■ Problem to solve:
Extract, from the listing that follows, each line containing the word "visited".
(Dataset excerpts Opens)
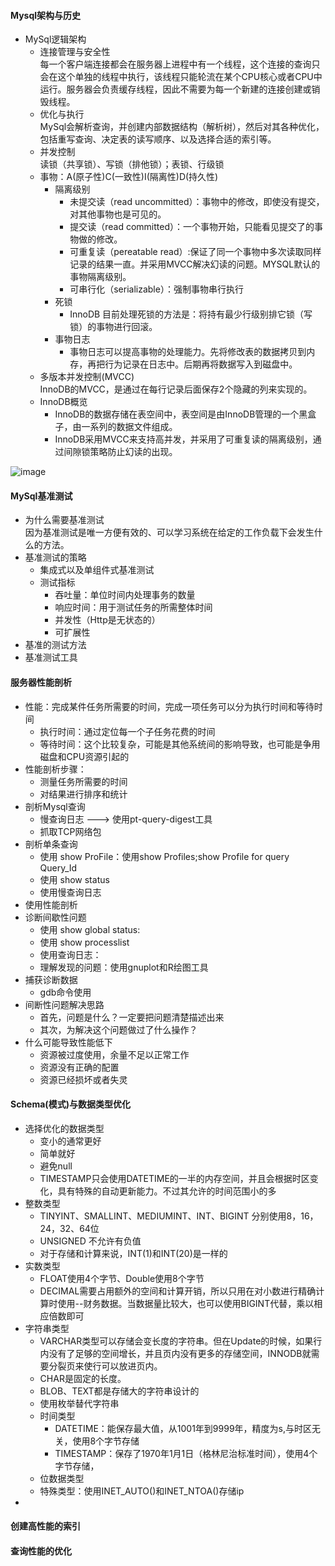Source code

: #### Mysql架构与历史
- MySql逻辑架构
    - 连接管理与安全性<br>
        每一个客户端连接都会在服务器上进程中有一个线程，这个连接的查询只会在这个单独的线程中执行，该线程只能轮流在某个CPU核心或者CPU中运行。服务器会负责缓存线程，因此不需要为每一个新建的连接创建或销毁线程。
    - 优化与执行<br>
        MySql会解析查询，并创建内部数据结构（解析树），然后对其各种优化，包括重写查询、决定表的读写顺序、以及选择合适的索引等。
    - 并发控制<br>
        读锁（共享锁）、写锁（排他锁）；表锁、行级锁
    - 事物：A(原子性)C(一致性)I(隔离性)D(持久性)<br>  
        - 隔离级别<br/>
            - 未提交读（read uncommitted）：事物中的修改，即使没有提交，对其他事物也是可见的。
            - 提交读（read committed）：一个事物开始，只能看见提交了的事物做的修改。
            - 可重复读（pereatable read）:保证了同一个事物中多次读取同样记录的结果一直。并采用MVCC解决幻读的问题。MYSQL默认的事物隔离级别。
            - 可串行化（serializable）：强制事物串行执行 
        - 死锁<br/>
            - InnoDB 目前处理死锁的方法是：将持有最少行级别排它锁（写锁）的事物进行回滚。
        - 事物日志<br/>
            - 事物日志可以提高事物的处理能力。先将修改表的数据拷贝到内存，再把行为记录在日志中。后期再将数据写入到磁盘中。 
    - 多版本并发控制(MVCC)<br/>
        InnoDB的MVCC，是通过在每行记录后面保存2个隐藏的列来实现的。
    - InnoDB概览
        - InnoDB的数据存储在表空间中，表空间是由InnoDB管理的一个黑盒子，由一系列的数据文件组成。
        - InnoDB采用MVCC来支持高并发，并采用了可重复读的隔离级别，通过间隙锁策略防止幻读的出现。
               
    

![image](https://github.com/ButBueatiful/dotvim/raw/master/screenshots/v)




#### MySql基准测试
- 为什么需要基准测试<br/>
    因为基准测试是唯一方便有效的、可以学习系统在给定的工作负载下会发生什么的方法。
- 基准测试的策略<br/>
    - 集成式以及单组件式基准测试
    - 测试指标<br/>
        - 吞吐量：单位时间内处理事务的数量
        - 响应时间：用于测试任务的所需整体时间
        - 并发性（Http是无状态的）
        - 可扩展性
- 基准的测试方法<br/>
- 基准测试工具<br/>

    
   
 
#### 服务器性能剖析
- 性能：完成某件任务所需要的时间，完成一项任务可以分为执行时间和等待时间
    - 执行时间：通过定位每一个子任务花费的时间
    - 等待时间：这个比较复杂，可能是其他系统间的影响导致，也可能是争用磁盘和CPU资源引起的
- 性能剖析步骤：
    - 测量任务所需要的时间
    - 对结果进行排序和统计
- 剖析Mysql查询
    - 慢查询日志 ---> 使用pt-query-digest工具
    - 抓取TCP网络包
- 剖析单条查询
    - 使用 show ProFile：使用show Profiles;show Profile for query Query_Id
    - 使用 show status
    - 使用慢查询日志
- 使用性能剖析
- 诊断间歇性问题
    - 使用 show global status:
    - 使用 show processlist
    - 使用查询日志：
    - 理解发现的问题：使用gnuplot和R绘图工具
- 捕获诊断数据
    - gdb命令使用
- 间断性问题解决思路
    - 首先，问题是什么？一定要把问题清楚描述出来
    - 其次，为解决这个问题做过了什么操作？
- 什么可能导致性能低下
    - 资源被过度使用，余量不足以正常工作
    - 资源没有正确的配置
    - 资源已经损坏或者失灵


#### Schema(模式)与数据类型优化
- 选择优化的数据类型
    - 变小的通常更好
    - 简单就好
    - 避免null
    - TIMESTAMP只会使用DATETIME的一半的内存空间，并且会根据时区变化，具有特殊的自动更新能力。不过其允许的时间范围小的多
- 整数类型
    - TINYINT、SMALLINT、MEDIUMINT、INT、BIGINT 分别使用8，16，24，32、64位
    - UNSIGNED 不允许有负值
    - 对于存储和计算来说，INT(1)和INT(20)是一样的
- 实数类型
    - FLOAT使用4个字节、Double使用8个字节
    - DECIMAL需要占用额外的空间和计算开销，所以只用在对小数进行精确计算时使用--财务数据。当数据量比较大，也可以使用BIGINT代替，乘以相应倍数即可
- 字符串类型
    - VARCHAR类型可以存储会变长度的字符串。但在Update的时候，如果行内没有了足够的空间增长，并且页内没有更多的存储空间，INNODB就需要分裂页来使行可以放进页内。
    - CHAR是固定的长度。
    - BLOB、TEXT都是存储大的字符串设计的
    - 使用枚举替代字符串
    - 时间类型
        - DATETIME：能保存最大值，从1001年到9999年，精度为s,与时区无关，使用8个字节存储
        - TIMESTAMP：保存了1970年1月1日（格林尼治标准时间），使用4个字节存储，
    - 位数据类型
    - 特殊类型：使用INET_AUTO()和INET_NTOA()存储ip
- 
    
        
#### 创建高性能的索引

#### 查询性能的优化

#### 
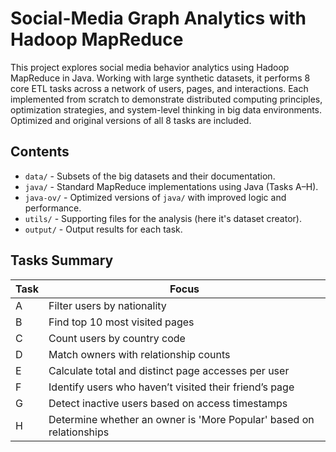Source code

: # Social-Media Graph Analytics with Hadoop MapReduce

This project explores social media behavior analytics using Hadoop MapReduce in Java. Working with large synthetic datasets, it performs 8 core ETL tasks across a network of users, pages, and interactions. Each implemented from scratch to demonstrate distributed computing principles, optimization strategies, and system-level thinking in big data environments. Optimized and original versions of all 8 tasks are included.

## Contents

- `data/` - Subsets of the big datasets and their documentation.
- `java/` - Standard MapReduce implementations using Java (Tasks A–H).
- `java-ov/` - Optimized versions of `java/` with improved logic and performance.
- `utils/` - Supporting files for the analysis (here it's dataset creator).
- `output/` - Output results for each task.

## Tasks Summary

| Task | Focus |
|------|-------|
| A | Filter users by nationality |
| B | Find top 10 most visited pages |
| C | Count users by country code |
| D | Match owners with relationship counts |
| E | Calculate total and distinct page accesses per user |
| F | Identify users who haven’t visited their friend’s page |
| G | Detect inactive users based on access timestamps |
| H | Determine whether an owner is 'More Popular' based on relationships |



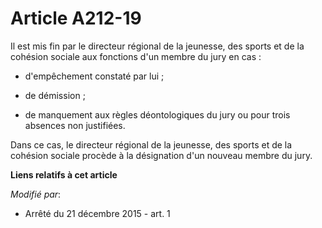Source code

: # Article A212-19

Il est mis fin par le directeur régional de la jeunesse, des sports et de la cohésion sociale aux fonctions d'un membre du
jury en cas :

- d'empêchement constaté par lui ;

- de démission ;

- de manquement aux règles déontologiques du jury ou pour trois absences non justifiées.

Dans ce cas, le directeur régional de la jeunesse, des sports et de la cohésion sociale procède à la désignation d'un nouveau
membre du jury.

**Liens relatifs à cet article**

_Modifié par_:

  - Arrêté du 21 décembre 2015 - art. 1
(Dataset excerpts Closes)
■ Solution:
| B | Find top 10 most visited pages |
| F | Identify users who haven’t visited their friend’s page |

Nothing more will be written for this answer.